[Task] Please output the following records exactly. Leave every image out.
BEGIN
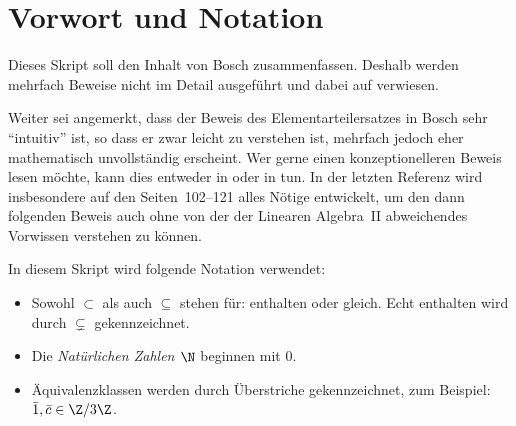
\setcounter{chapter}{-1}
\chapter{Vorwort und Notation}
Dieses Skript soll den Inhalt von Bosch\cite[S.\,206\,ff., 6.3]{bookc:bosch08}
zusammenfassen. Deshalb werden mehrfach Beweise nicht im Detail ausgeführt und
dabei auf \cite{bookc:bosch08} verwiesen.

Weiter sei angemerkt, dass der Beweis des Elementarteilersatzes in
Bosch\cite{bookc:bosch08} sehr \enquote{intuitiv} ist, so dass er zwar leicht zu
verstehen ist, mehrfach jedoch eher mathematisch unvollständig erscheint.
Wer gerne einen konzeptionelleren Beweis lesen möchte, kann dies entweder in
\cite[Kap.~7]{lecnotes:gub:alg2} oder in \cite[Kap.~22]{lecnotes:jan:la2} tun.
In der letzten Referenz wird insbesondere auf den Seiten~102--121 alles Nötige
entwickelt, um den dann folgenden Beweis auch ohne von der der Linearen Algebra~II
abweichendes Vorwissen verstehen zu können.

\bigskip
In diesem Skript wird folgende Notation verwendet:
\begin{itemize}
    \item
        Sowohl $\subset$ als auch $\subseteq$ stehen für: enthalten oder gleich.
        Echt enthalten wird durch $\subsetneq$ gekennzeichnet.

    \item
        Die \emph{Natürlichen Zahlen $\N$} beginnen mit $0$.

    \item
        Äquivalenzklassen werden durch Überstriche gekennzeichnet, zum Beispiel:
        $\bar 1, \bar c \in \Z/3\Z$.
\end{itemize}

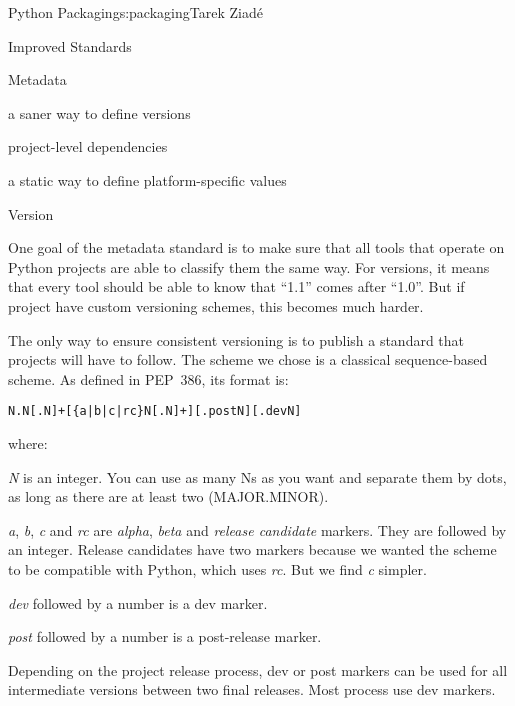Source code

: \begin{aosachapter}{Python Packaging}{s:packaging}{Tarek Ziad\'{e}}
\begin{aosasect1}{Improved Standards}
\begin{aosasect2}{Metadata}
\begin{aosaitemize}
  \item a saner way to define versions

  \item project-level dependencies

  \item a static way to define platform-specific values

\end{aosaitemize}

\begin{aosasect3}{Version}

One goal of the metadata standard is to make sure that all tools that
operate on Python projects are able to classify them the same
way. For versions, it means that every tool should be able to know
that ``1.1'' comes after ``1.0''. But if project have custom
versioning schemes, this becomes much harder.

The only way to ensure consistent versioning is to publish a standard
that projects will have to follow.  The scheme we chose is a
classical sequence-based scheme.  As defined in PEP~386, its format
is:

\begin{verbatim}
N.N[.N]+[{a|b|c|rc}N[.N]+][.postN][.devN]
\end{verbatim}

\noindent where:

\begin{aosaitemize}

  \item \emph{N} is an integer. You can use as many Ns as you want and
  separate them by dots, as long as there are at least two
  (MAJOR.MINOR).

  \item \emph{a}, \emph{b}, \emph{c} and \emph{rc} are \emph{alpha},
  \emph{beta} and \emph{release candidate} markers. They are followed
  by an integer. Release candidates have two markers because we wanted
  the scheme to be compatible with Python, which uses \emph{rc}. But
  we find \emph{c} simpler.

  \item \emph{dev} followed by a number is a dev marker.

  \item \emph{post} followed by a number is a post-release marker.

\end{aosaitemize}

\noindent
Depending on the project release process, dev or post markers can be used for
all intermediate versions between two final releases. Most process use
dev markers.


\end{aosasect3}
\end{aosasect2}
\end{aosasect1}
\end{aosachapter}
END
[Answer space]
\setcounter{chapter}{-1}
\chapter{Vorwort und Notation}
Dieses Skript soll den Inhalt von Bosch\cite[S.\,206\,ff., 6.3]{bookc:bosch08}
zusammenfassen. Deshalb werden mehrfach Beweise nicht im Detail ausgeführt und
dabei auf \cite{bookc:bosch08} verwiesen.

Weiter sei angemerkt, dass der Beweis des Elementarteilersatzes in
Bosch\cite{bookc:bosch08} sehr \enquote{intuitiv} ist, so dass er zwar leicht zu
verstehen ist, mehrfach jedoch eher mathematisch unvollständig erscheint.
Wer gerne einen konzeptionelleren Beweis lesen möchte, kann dies entweder in
\cite[Kap.~7]{lecnotes:gub:alg2} oder in \cite[Kap.~22]{lecnotes:jan:la2} tun.
In der letzten Referenz wird insbesondere auf den Seiten~102--121 alles Nötige
entwickelt, um den dann folgenden Beweis auch ohne von der der Linearen Algebra~II
abweichendes Vorwissen verstehen zu können.

\bigskip
In diesem Skript wird folgende Notation verwendet:
\begin{itemize}
    \item
        Sowohl $\subset$ als auch $\subseteq$ stehen für: enthalten oder gleich.
        Echt enthalten wird durch $\subsetneq$ gekennzeichnet.

    \item
        Die \emph{Natürlichen Zahlen $\N$} beginnen mit $0$.

    \item
        Äquivalenzklassen werden durch Überstriche gekennzeichnet, zum Beispiel:
        $\bar 1, \bar c \in \Z/3\Z$.
\end{itemize}

Source code

: \begin{aosachapter}{Python Packaging}{s:packaging}{Tarek Ziad\'{e}}
\begin{aosasect1}{Improved Standards}
\begin{aosasect2}{Metadata}
\begin{aosaitemize}
  \item a saner way to define versions

  \item project-level dependencies

  \item a static way to define platform-specific values

\end{aosaitemize}

\begin{aosasect3}{Version}

One goal of the metadata standard is to make sure that all tools that
operate on Python projects are able to classify them the same
way. For versions, it means that every tool should be able to know
that ``1.1'' comes after ``1.0''. But if project have custom
versioning schemes, this becomes much harder.

The only way to ensure consistent versioning is to publish a standard
that projects will have to follow.  The scheme we chose is a
classical sequence-based scheme.  As defined in PEP~386, its format
is:

\begin{verbatim}
N.N[.N]+[{a|b|c|rc}N[.N]+][.postN][.devN]
\end{verbatim}

\noindent where:

\begin{aosaitemize}

  \item \emph{N} is an integer. You can use as many Ns as you want and
  separate them by dots, as long as there are at least two
  (MAJOR.MINOR).

  \item \emph{a}, \emph{b}, \emph{c} and \emph{rc} are \emph{alpha},
  \emph{beta} and \emph{release candidate} markers. They are followed
  by an integer. Release candidates have two markers because we wanted
  the scheme to be compatible with Python, which uses \emph{rc}. But
  we find \emph{c} simpler.

  \item \emph{dev} followed by a number is a dev marker.

  \item \emph{post} followed by a number is a post-release marker.

\end{aosaitemize}

\noindent
Depending on the project release process, dev or post markers can be used for
all intermediate versions between two final releases. Most process use
dev markers.


\end{aosasect3}
\end{aosasect2}
\end{aosasect1}
\end{aosachapter}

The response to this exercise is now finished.